I turn to find him standing with Kai and Gabriel.
They look wrecked. Bruised knuckles, torn clothes, and dark patches of cordite tracking across Gabriel's jaw.
Kai flashed a badge at the desk to keep the cops away, but a nurse is still staring at the blood dripping from his boots onto the sterile tile.
The heavy alertness that comes from surviving a bloodbath is still rolling off them in waves.
"How bad?" Gabriel asks, his usual sardonic humor completely gone.
"Bad," I manage to say, unwilling to sugar-coat it. "The bullet's still inside. Tension pneumothorax, significant blood loss. He crashed before they even got him out of the room."
Kai's expression gives away almost nothing, but a muscle ticks in his jaw. "Dr. Martinez is good. If anyone can fix him, it's her."
We settle into the surgical waiting area. It's a bright room consisting of hard plastic chairs and carefully arranged medical pamphlets on the coffee tables.

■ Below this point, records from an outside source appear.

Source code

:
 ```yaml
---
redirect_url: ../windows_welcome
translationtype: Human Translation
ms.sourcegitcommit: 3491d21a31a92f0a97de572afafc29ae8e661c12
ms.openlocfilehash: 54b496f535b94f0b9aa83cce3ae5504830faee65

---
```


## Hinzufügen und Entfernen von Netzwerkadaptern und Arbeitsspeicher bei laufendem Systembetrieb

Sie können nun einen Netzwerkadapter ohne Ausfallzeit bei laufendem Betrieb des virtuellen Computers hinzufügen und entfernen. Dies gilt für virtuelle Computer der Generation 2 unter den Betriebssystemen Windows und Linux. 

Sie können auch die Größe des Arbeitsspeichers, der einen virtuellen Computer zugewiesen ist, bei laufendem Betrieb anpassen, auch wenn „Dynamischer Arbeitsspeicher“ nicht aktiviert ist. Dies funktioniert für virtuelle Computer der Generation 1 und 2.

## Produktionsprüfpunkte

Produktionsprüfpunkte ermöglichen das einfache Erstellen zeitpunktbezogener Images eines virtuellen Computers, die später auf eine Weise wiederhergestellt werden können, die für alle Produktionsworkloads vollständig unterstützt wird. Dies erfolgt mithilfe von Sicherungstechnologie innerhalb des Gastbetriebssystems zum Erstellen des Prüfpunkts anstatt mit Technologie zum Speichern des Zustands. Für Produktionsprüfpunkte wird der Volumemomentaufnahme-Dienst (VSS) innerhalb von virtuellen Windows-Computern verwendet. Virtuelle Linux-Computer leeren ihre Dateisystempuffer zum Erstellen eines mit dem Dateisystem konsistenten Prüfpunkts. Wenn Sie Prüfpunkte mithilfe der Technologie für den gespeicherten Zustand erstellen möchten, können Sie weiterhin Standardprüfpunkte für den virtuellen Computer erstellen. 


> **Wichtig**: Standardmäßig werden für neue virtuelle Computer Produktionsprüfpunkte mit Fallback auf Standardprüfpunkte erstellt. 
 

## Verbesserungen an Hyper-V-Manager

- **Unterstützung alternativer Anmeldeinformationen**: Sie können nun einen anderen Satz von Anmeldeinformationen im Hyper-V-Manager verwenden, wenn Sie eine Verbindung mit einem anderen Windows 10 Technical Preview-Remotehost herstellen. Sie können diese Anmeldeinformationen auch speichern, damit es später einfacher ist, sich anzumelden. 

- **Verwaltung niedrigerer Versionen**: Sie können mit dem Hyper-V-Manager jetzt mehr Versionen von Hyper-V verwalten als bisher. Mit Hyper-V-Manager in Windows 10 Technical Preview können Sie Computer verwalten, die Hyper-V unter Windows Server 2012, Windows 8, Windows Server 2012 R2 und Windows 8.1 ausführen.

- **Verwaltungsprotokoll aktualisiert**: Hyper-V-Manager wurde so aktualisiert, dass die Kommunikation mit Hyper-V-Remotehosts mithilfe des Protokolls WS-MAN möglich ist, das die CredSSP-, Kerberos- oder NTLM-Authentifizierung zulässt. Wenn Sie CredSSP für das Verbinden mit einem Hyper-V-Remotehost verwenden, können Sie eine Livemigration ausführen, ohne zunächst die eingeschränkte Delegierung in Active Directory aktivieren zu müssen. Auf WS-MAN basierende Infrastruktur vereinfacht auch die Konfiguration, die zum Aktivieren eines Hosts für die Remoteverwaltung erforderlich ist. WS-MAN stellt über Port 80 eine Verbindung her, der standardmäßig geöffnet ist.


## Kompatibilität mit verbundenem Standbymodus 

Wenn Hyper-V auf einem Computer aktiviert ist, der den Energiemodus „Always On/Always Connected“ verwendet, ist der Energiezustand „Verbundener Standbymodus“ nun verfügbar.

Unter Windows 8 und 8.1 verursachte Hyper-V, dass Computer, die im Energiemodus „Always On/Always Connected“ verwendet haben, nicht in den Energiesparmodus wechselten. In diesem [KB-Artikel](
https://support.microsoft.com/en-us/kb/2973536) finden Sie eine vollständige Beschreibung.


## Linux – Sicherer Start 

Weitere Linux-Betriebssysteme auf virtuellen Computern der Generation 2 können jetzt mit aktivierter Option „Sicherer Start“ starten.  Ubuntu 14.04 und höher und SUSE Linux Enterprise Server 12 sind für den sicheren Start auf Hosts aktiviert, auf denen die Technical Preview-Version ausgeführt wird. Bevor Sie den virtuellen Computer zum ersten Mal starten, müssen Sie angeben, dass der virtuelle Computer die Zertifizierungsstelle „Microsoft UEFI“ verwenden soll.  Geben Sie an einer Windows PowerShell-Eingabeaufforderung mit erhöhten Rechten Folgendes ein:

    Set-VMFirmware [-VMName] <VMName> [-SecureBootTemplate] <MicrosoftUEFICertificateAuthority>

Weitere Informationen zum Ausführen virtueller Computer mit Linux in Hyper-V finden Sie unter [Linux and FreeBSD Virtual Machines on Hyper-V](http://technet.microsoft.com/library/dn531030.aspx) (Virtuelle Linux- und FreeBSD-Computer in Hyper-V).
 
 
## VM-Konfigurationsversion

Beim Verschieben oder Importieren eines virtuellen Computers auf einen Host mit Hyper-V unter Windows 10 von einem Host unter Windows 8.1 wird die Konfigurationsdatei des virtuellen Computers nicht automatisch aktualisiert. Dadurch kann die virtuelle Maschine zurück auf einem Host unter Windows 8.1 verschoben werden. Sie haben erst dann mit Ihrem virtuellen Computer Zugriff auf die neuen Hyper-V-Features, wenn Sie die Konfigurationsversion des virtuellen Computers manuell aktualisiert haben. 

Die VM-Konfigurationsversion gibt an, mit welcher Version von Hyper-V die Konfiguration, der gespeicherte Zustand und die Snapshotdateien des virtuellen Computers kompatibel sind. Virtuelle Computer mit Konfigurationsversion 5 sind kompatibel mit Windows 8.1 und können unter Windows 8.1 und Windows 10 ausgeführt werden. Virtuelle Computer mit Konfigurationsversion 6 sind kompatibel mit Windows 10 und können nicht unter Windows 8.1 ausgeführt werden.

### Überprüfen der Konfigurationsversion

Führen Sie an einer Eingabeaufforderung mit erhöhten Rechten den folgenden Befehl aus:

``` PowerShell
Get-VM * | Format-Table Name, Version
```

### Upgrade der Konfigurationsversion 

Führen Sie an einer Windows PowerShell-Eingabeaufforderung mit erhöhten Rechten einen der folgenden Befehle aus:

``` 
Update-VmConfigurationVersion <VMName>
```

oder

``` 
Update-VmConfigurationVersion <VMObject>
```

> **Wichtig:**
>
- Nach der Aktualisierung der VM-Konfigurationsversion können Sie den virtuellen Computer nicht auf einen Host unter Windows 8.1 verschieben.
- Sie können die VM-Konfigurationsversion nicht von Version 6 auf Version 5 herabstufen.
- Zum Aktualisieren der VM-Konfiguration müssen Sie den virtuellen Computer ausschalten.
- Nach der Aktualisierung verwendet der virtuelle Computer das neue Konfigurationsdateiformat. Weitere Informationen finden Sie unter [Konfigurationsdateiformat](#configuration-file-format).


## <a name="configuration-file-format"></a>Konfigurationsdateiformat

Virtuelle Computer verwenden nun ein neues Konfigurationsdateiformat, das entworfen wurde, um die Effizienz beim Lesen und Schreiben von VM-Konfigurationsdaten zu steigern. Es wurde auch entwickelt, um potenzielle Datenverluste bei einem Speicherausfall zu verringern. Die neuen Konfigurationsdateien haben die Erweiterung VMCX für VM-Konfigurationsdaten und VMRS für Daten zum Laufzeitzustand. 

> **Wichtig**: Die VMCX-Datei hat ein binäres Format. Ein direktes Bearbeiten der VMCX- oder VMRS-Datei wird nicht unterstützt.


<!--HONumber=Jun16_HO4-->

Jackson sits heavily across from me. He reaches into his jacket and slides a translucent, high-security ID card across the plastic table. It’s smeared with a thick streak of blood.
"Kai did a fast sweep of the kitchen before we pulled out," Jackson says, his voice low. "He pulled this off the man you shot."
I pick it up. The rigid plastic is tacky against my fingers, but the name is clearly printed beneath the official photo: Anton Reeves.
My breath hitches. I remember those eyes watching me through the crack in my father’s study door when I was eight years old.
He was mid-sentence when I pulled the trigger.
Whatever he knew about my father died with him, and I'd do it again without hesitating.
"I ran a sweep on the drive over," Kai adds, not looking up from his tablet. "Reeves wasn't just Order. He was high up. Really high up. Higher than Julian."
"Killian recognised him before he went down. Said he was Genesis, whoever Julian was protecting."
"Whatever secrets Reeves was keeping, they’re buried with him now," Kai says.
"Fucking brilliant." I let out a sharp exhale, the chair scraping loud against the linoleum as I shove back, my hands dropping limp to my sides.
I sink back into the hard plastic chair, my forehead resting in my hands.
The blood on my skin has started to flake, itching as it dries.
I stare at the rusty crust under my fingernails, refusing to wash it off.
If I scrub it away, I have to admit Killian is bleeding out on a table on the other side of those doors somewhere.
And part of me wonders if that's the last I'll have of him.
Four hours pass in an agonizing blur of fluorescent lights humming until the sound vibrates in my teeth. I choke down bitter hospital coffee that leaves an oily film on my tongue. I don't move. I barely breathe.
When the surgical doors finally swing open, Dr. Martinez doesn't look like a savior.
She looks exhausted. She peels off a surgical cap, her hair matted to her forehead.
Her dark scrubs are crumpled from leaning over a table for hours, and there are fresh, bright red speckles of arterial blood across the tops of her surgical shoes.
She walks toward us. I stand up, forcing my locked, shaking knees to hold my weight so I don’t collapse.
"He's out of surgery. We have him stabilized, but he is still critical," Dr. Martinez says, her voice raspy.